▶ Task directions
Look through the data below. Show each line where the string "dallo" occurs.

▶ The data
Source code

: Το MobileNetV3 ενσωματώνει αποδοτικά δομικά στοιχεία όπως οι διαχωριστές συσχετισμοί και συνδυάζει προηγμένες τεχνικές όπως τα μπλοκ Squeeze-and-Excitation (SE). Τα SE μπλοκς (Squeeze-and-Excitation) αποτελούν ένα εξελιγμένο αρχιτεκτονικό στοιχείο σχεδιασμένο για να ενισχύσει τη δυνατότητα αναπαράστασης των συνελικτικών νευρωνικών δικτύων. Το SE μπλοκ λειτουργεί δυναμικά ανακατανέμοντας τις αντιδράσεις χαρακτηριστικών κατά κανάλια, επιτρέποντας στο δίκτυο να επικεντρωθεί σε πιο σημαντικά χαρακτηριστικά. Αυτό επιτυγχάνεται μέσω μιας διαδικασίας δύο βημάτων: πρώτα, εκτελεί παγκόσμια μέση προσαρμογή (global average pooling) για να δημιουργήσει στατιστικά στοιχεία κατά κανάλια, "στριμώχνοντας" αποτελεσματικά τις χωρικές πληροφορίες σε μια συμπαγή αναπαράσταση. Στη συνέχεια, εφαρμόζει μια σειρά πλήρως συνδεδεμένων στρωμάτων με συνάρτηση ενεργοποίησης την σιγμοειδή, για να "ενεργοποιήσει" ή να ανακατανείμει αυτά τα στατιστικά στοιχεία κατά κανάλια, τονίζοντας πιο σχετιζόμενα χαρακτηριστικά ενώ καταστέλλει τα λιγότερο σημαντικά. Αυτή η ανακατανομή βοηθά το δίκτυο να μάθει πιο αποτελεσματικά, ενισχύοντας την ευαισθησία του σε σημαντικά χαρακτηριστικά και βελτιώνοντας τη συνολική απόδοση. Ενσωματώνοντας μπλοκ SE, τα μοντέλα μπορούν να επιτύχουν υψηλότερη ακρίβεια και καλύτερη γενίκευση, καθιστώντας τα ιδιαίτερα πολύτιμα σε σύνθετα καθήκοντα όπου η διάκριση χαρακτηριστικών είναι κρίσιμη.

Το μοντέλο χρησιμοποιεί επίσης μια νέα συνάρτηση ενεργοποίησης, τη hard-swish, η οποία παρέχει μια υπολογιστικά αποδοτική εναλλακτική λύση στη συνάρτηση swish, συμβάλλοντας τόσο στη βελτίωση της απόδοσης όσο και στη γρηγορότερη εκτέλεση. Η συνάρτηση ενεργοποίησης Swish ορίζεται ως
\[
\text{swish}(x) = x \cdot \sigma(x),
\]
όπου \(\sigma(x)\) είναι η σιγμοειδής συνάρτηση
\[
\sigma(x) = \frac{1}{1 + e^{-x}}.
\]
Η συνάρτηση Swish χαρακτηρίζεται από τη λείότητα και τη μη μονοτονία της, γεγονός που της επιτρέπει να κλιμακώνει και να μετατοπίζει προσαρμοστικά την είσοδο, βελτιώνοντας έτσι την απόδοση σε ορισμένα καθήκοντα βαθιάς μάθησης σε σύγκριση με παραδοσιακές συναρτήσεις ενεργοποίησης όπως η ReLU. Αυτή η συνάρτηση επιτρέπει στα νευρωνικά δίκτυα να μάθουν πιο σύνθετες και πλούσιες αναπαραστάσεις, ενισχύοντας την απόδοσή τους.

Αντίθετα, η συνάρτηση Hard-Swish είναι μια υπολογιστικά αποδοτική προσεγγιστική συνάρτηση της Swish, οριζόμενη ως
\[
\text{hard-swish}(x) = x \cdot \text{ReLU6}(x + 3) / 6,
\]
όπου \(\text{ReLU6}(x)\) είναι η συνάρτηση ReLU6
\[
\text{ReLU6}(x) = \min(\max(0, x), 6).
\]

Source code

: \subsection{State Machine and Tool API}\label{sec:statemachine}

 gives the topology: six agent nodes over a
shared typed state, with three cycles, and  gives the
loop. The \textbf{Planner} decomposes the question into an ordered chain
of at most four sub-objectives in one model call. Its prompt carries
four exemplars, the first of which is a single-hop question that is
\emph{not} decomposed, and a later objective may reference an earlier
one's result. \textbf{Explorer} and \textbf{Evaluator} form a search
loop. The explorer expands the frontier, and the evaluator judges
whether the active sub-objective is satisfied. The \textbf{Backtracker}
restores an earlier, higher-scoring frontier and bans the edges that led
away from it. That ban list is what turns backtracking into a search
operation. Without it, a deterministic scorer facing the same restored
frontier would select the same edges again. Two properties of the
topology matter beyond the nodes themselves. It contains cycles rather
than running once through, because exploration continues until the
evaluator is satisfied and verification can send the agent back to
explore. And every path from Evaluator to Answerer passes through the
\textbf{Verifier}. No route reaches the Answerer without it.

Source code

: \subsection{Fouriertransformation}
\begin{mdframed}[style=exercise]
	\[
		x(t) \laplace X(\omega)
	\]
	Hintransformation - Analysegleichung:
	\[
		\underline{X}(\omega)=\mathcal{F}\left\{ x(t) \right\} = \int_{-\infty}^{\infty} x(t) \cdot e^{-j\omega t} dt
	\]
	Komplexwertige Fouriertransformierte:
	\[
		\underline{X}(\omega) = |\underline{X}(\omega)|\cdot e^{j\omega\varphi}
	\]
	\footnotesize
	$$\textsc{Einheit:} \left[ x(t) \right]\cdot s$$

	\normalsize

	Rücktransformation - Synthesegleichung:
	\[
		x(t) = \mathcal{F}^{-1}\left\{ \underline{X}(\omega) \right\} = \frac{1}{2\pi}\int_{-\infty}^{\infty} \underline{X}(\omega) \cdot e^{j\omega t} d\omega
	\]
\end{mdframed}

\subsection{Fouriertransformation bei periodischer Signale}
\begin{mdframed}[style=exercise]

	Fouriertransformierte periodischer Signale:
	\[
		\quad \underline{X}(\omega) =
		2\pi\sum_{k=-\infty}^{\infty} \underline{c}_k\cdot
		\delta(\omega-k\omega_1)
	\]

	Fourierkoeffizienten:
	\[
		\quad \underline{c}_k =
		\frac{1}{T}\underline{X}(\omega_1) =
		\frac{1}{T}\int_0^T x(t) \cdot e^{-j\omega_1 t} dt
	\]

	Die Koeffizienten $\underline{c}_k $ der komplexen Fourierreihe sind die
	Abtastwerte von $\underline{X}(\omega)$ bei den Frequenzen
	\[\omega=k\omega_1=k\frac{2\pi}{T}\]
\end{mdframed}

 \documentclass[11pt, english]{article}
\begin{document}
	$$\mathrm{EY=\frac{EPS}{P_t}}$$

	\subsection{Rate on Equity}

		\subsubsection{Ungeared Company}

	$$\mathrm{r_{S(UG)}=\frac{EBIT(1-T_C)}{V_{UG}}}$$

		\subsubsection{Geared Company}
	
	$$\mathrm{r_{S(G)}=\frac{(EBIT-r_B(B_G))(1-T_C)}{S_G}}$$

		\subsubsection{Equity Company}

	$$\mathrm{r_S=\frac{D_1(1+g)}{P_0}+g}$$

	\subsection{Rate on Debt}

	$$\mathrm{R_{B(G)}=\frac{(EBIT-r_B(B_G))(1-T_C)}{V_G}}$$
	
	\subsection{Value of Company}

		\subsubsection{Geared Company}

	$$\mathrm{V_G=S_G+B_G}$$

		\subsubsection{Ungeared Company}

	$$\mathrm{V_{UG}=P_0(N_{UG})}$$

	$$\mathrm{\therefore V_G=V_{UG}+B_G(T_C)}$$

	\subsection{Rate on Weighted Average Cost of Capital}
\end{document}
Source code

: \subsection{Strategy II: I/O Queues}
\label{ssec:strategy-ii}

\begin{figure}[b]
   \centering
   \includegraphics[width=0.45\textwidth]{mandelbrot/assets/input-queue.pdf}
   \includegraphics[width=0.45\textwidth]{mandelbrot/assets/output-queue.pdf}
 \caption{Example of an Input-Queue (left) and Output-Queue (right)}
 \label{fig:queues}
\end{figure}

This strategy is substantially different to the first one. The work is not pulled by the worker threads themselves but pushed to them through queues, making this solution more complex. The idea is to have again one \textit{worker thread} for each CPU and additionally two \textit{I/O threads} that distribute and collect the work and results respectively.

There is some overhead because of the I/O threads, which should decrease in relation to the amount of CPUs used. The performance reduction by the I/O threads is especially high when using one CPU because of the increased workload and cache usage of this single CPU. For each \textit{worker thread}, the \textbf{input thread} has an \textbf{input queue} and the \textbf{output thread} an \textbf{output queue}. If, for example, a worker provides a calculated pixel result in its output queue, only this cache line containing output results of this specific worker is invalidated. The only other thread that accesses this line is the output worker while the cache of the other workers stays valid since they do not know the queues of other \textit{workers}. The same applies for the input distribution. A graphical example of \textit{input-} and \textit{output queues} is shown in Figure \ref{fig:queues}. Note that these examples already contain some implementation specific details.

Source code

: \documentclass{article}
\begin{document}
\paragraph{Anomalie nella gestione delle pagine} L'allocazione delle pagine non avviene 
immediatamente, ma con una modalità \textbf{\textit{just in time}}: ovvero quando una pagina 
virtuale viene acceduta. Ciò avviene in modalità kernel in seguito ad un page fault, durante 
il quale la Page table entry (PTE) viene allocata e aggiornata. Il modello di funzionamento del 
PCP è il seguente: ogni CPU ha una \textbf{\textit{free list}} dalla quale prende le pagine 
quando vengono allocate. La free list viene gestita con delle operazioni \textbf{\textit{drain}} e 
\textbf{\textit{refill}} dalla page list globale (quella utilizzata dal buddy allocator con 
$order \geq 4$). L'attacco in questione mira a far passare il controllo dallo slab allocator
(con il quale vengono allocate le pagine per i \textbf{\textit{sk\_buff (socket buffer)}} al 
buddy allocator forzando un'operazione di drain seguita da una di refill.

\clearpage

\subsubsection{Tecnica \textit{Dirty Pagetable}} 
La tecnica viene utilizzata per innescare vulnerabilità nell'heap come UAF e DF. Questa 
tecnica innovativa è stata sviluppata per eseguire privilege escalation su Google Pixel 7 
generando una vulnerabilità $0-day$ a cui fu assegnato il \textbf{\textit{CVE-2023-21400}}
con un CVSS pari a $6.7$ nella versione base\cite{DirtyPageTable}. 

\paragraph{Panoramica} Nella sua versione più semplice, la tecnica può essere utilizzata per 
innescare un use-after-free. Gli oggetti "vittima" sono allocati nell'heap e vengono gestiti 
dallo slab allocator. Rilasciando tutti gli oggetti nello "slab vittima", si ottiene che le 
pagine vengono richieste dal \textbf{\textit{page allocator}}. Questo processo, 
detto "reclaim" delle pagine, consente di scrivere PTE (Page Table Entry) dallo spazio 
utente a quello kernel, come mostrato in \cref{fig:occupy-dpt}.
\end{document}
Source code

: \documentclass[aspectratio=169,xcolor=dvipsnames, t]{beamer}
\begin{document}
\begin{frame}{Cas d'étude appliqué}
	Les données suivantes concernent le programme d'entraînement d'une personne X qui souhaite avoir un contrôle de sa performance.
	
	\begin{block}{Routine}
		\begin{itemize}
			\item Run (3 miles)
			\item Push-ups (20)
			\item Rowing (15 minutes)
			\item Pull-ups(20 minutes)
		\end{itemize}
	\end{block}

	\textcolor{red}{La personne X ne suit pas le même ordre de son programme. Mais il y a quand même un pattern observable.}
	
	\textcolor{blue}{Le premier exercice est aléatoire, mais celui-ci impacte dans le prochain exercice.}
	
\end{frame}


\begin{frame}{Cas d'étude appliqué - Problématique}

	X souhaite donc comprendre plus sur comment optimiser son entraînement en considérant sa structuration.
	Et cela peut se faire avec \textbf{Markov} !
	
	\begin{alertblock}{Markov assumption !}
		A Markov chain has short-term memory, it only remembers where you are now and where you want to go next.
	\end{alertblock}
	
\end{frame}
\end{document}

▶ Answer
$order \geq 4$). L'attacco in questione mira a far passare il controllo dallo slab allocator
dallo slab allocator. Rilasciando tutti gli oggetti nello "slab vittima", si ottiene che le 
detto "reclaim" delle pagine, consente di scrivere PTE (Page Table Entry) dallo spazio 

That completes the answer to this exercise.